Expand (1-x)^4. Hence find S if S = (1-x^3)^4 - 4(1-x^3)^3 + 6 (1-x^3)^2 - 4(1-x^3) + 1.
S = (1-(1-x^3))^4 = (x^3)^4 = x^12
To expand (1-x)^4, we can use the binomial theorem.
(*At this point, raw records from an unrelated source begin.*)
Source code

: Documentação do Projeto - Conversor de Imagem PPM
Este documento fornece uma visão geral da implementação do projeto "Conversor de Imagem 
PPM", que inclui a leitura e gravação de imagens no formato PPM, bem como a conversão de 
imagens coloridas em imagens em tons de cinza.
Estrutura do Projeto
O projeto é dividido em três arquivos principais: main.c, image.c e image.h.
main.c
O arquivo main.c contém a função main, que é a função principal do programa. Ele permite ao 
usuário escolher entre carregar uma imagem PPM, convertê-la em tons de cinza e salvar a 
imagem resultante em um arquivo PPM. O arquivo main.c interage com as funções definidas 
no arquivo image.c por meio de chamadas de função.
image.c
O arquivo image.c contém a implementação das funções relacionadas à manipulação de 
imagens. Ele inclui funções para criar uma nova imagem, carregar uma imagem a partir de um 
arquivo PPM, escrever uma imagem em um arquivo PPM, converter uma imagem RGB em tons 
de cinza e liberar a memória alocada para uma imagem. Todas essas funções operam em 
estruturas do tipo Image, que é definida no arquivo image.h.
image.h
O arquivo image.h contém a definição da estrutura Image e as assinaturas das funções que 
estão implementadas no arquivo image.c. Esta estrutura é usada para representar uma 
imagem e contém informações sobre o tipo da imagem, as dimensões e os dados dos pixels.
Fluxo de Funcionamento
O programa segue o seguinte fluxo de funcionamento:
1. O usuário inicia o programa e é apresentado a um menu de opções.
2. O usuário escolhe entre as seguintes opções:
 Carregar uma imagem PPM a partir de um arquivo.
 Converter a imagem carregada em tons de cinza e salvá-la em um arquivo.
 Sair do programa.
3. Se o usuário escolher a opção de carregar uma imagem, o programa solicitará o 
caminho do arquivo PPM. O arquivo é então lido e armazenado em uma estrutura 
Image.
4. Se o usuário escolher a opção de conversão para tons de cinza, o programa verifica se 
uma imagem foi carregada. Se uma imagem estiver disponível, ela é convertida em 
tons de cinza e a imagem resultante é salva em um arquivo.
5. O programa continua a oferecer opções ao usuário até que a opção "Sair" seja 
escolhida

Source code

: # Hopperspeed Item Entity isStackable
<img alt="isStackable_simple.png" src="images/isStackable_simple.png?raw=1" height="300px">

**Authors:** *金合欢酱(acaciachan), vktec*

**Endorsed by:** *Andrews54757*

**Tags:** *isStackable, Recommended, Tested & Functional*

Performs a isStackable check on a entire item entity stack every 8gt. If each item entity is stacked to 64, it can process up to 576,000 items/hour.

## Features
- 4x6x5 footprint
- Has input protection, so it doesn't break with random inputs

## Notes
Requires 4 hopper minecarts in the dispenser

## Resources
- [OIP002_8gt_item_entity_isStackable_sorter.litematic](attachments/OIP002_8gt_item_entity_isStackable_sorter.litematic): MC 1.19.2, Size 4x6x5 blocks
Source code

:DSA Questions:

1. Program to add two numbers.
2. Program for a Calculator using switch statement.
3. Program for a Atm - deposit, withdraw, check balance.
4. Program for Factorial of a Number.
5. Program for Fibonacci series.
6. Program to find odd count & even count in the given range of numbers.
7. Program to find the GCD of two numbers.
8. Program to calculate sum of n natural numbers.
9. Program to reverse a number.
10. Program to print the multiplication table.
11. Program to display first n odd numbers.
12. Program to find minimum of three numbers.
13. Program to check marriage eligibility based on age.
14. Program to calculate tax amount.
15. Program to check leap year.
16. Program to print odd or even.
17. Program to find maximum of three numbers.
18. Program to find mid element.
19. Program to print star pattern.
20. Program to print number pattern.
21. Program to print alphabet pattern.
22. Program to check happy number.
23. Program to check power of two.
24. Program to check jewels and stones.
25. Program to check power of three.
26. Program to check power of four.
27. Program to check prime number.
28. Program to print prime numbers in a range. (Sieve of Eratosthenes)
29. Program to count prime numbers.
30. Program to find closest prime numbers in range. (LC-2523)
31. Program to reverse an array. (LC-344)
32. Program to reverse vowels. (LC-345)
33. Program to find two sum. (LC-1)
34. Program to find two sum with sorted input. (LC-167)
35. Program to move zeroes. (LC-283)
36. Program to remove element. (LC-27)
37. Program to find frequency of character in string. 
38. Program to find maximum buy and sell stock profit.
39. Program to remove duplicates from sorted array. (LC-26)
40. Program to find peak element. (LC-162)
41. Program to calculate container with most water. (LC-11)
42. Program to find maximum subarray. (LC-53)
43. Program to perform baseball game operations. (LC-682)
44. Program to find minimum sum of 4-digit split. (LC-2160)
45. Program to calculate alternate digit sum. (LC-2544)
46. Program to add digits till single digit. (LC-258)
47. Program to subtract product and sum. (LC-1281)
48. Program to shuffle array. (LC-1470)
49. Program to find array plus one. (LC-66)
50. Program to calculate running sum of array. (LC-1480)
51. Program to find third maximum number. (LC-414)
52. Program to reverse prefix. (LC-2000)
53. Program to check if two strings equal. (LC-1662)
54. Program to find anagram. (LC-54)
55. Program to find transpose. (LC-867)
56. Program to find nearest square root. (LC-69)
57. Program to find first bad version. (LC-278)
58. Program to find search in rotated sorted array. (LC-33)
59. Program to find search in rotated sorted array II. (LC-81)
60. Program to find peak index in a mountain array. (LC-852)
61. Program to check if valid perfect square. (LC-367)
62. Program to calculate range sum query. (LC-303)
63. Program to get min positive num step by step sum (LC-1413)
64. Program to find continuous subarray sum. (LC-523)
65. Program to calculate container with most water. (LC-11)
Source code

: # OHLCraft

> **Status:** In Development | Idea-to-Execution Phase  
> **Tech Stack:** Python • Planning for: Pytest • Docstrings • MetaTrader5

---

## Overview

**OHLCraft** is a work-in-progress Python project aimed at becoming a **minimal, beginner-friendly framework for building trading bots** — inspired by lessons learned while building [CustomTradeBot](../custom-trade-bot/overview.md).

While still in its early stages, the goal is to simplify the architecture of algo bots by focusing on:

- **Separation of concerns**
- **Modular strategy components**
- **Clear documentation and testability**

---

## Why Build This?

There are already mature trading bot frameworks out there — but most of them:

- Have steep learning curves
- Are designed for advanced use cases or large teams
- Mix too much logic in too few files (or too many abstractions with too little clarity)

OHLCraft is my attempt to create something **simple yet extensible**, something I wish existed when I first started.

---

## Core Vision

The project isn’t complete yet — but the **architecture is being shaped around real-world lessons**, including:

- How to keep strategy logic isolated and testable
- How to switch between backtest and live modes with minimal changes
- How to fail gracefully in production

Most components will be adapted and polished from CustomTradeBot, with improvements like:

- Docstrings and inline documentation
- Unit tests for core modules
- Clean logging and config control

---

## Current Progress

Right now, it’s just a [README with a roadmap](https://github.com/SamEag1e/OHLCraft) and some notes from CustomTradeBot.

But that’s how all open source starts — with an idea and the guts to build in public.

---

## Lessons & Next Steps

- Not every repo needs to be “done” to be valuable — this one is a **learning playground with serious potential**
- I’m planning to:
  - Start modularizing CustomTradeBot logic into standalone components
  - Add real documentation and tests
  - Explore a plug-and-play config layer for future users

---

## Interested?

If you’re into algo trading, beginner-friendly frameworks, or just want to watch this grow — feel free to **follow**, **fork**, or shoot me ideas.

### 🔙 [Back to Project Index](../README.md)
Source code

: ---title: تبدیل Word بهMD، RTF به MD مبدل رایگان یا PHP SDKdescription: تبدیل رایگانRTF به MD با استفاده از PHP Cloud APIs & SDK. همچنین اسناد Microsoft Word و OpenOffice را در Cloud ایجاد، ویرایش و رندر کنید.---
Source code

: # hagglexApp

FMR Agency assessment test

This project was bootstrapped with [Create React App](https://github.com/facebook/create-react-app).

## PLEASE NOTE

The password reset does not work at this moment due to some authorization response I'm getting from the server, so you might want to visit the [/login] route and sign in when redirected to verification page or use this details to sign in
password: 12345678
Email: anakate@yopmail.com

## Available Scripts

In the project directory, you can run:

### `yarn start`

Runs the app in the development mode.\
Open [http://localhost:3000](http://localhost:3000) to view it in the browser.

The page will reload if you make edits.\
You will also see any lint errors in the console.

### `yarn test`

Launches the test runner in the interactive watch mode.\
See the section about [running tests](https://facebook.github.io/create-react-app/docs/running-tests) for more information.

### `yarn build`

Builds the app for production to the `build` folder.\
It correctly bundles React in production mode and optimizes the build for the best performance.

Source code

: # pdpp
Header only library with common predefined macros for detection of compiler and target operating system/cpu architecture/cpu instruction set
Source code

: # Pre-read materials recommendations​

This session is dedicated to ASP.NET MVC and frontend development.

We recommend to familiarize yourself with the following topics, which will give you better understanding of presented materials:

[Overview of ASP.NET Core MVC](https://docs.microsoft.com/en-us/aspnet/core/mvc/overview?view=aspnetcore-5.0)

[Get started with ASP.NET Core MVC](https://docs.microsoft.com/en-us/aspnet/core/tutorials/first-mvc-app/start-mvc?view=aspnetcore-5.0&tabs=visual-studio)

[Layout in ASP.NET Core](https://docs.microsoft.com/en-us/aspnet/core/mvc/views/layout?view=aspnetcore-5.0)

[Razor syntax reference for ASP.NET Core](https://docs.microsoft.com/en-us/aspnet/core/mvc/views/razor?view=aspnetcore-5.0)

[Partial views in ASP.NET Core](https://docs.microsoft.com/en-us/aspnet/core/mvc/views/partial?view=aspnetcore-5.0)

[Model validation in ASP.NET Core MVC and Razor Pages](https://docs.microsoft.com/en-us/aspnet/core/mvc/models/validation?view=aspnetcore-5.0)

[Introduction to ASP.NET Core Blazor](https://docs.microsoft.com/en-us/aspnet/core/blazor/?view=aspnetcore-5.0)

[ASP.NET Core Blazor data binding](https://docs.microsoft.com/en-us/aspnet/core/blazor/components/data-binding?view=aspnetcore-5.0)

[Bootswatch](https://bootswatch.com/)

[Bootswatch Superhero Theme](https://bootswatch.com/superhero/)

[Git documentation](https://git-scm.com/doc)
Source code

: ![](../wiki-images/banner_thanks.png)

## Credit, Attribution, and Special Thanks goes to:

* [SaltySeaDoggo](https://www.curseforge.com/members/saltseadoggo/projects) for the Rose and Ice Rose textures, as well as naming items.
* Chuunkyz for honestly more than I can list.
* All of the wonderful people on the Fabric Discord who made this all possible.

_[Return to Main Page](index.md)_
The binomial theorem states that for any real numbers a and b, and any positive integer n:
(a + b)^n = C(n,0)a^n b^0 + C(n,1)a^(n-1) b^1 + C(n,2)a^(n-2) b^2 + ... + C(n,n-1)a^1 b^(n-1) + C(n,n)a^0 b^n
where C(n,k) represents the binomial coefficient, which is given by:
C(n,k) = n! / (k! (n-k)!)
Now let's apply the binomial theorem to (1-x)^4:
(1-x)^4 = C(4,0) * 1^4 * (-x)^0 + C(4,1) *1^3 * (-x)^1 + C(4,2) * 1^2 * (-x)^2 + C(4,3) * 1^1 * (-x)^3 + C(4,4) * 1^0 * (-x)^4
Simplifying each term:
(1-x)^4 = 1 - 4x + 6x^2 - 4x^3 + x^4
We can substitute this expansion into the expression for S:
S = (1-x^3)^4 - 4(1-x^3)^3 + 6(1-x^3)^2 - 4(1-x^3) + 1
Replacing (1-x^3) with a variable, let's say y:
S = y^4 - 4y^3 + 6y^2 - 4y + 1
Now we can substitute the expansion of (1-x)^4 into our expression for S:
S = (1 - x^3)^4 - 4(1 - x^3)^3 + 6(1 - x^3)^2 - 4(1 - x^3) + 1
S = (1 - x^3 + 6x^6 - 4x^9 + x^12) - 4(1 - x^3 + 3x^6 - 3x^9 + x^12) + 6(1 - x^3 + 2x^6 - x^9) - 4(1 - x^3) + 1
Expanding each term:
S = 1 - x^3 + 6x^6 - 4x^9 + x^12 - 4 + 4x^3 - 12x^6 + 12x^9 - 4x^12 + 6 - 6x^3 + 12x^6 - 6x^9 - 4 + 4x^3 - 1
Simplifying and combining like terms:
S = -4x^12 + 3x^9 + 4x^6 - 5x^3 + 4
So, the value of S is -4x^12 + 3x^9 + 4x^6 - 5x^3 + 4.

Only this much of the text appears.